Le plateau est maigre avec
seulement 19 engagements. Après le forfait d’une BNC et d’une Bentley 4,4L
suralimentée, 17 concurrents seulement prennent le départ.
Pour la 1ère fois,
l’Aco accepte la présence d’équipes privées. Autre nouveauté, la présence d’un
équipage féminin composé de 2 pilotes françaises, Mesdames Marguerite Mareuse
et Odette Siko au volant de la
Bugatti type 40 no 25. La voiture est motorisée par un modeste
1,5L mais se retrouve seule dans sa classe de cylindrée car la
Lea Francis 1,5L no 26 est équipée d’un
compresseur qui la fait passer dans la catégorie supérieure.
A minuit, la Bugatti est 10ème avec 44 tours réalisés.
9 voitures finissent l’épreuve et
toutes sont au-dessus des 2 000
km.
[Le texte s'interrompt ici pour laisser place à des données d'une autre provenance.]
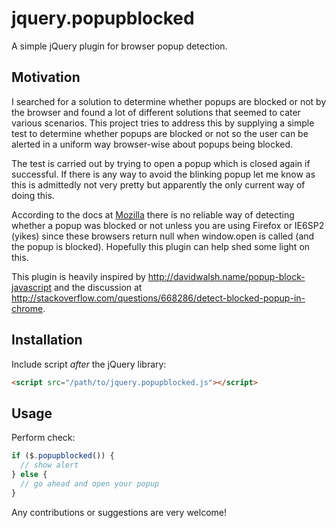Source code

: # jquery.popupblocked

A simple jQuery plugin for browser popup detection.

## Motivation

I searched for a solution to determine whether popups are blocked or not by
the browser and found a lot of different solutions that seemed to cater
various scenarios. This project tries to address this by supplying a simple
test to determine whether popups are blocked or not so the user can be alerted
in a uniform way browser-wise about popups being blocked.

The test is carried out by trying to open a popup which is closed again if
successful. If there is any way to avoid the blinking popup let me know as this
is admittedly not very pretty but apparently the only current way of doing
this.

According to the docs at [Mozilla](https://developer.mozilla.org/en-US/docs/Web/API/Window.open)
there is no reliable way of detecting whether a popup was blocked or not
unless you are using Firefox or IE6SP2 (yikes) since these browsers return
null when window.open is called (and the popup is blocked). Hopefully this
plugin can help shed some light on this.

This plugin is heavily inspired by
http://davidwalsh.name/popup-block-javascript and the discussion at
http://stackoverflow.com/questions/668286/detect-blocked-popup-in-chrome.

## Installation

Include script *after* the jQuery library:

```html
<script src="/path/to/jquery.popupblocked.js"></script>
```

## Usage

Perform check:

```javascript
if ($.popupblocked()) {
  // show alert
} else {
  // go ahead and open your popup
}
```

Any contributions or suggestions are very welcome!
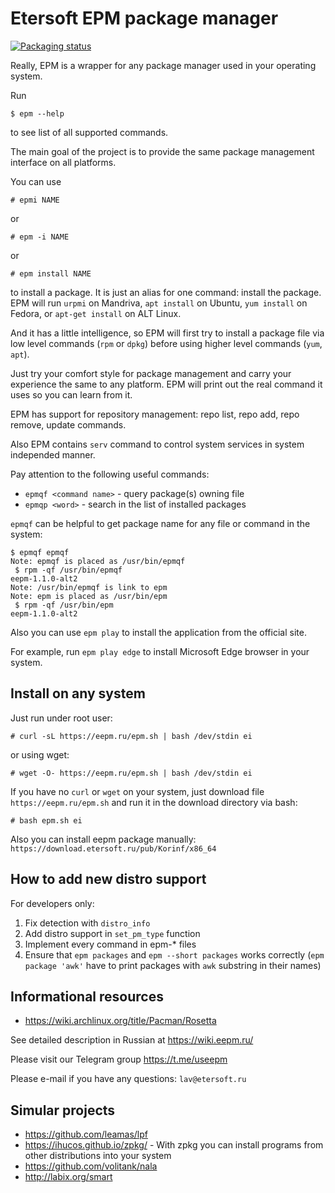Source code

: # Etersoft EPM package manager

[![Packaging status](https://repology.org/badge/vertical-allrepos/eepm.svg)](https://repology.org/project/eepm/versions)

Really, EPM is a wrapper for any package manager used in your operating system.

Run
```
$ epm --help
```
to see list of all supported commands.

The main goal of the project is to provide the same package management interface
on all platforms.

You can use
```
# epmi NAME
```
or
```
# epm -i NAME
```
or
```
# epm install NAME
```
to install a package. It is just an alias for one command: install the package.
EPM will run `urpmi` on Mandriva, `apt install` on Ubuntu, `yum install` on Fedora,
or `apt-get install` on ALT Linux.

And it has a little intelligence, so EPM will first try to install a package file via
low level commands (`rpm` or `dpkg`) before using higher level commands (`yum`, `apt`).

Just try your comfort style for package management and carry your experience the same
to any platform. EPM will print out the real command it uses so you can learn from it.

EPM has support for repository management: repo list, repo add, repo remove, update commands.

Also EPM contains `serv` command to control system services in system independed manner.

Pay attention to the following useful commands:
* `epmqf <command name>` - query package(s) owning file
* `epmqp <word>` - search in the list of installed packages

`epmqf` can be helpful to get package name for any file or command in the system:
```
$ epmqf epmqf
Note: epmqf is placed as /usr/bin/epmqf
 $ rpm -qf /usr/bin/epmqf
eepm-1.1.0-alt2
Note: /usr/bin/epmqf is link to epm
Note: epm is placed as /usr/bin/epm
 $ rpm -qf /usr/bin/epm
eepm-1.1.0-alt2
```

Also you can use
`epm play` to install the application from the official site.

For example, run `epm play edge` to install Microsoft Edge browser in your system.

## Install on any system

Just run under root user:
```
# curl -sL https://eepm.ru/epm.sh | bash /dev/stdin ei
```

or using wget:

```
# wget -O- https://eepm.ru/epm.sh | bash /dev/stdin ei
```


If you have no `curl` or `wget` on your system, just download file `https://eepm.ru/epm.sh`
and run it in the download directory via bash:
```
# bash epm.sh ei
```

Also you can install eepm package manually:
`https://download.etersoft.ru/pub/Korinf/x86_64`

## How to add new distro support

For developers only:
1. Fix detection with `distro_info`
2. Add distro support in `set_pm_type` function
3. Implement every command in epm-* files
4. Ensure that `epm packages` and `epm --short packages` works correctly
(`epm package 'awk'` have to print packages with `awk` substring in their names)

## Informational resources
* https://wiki.archlinux.org/title/Pacman/Rosetta

See detailed description in Russian at
https://wiki.eepm.ru/

Please visit our Telegram group
https://t.me/useepm

Please e-mail if you have any questions:
`lav@etersoft.ru`

## Simular projects

* https://github.com/leamas/lpf
* https://ihucos.github.io/zpkg/ - With zpkg you can install programs from other distributions into your system
* https://github.com/volitank/nala
* http://labix.org/smart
L'arrivée de la Bugatti est salué d'applaudissements nourris. Nouvelle victoire pour Bentley, la cinquième. 7ème
place au classement général et victoire de classe pour la Bugatti no 25 de
Marguerite Mareuse et Odette Siko.
Bentley bat le record du
tour détenu jusqu'à lors par une Bugatti (GP Bugatti). Les 16km360 sont réalisés par ‘Tim’ Birkin en 6m48s, soit
une moyenne de 144 km/h.
Bugatti Type 40 N°25
Catégorie 1101 à 1500
Moteur
L4 Bugatti 1496 cm3
Pilotes
Marguerite Mareuse
Odette Siko
Course 7ème
Distance 2165 km
Moyenne 90,21 km/h
Le 21 septembre 1930, « Grand
Prix de Pau ». Le Grand Prix National de l’Automobile Club de France se déroule
à Pau sur un tracé de 15,8
km, en formule libre. Bentley et Bugatti s'affronte. Birkin sur Bentley termine second
derrière la Bugatti type 35 de Philippe Etancelin. Ettore Bugatti, vexé de constater la puissance
de la Bentley,
lui décerne le sobriquet de "camion le plus rapide du monde".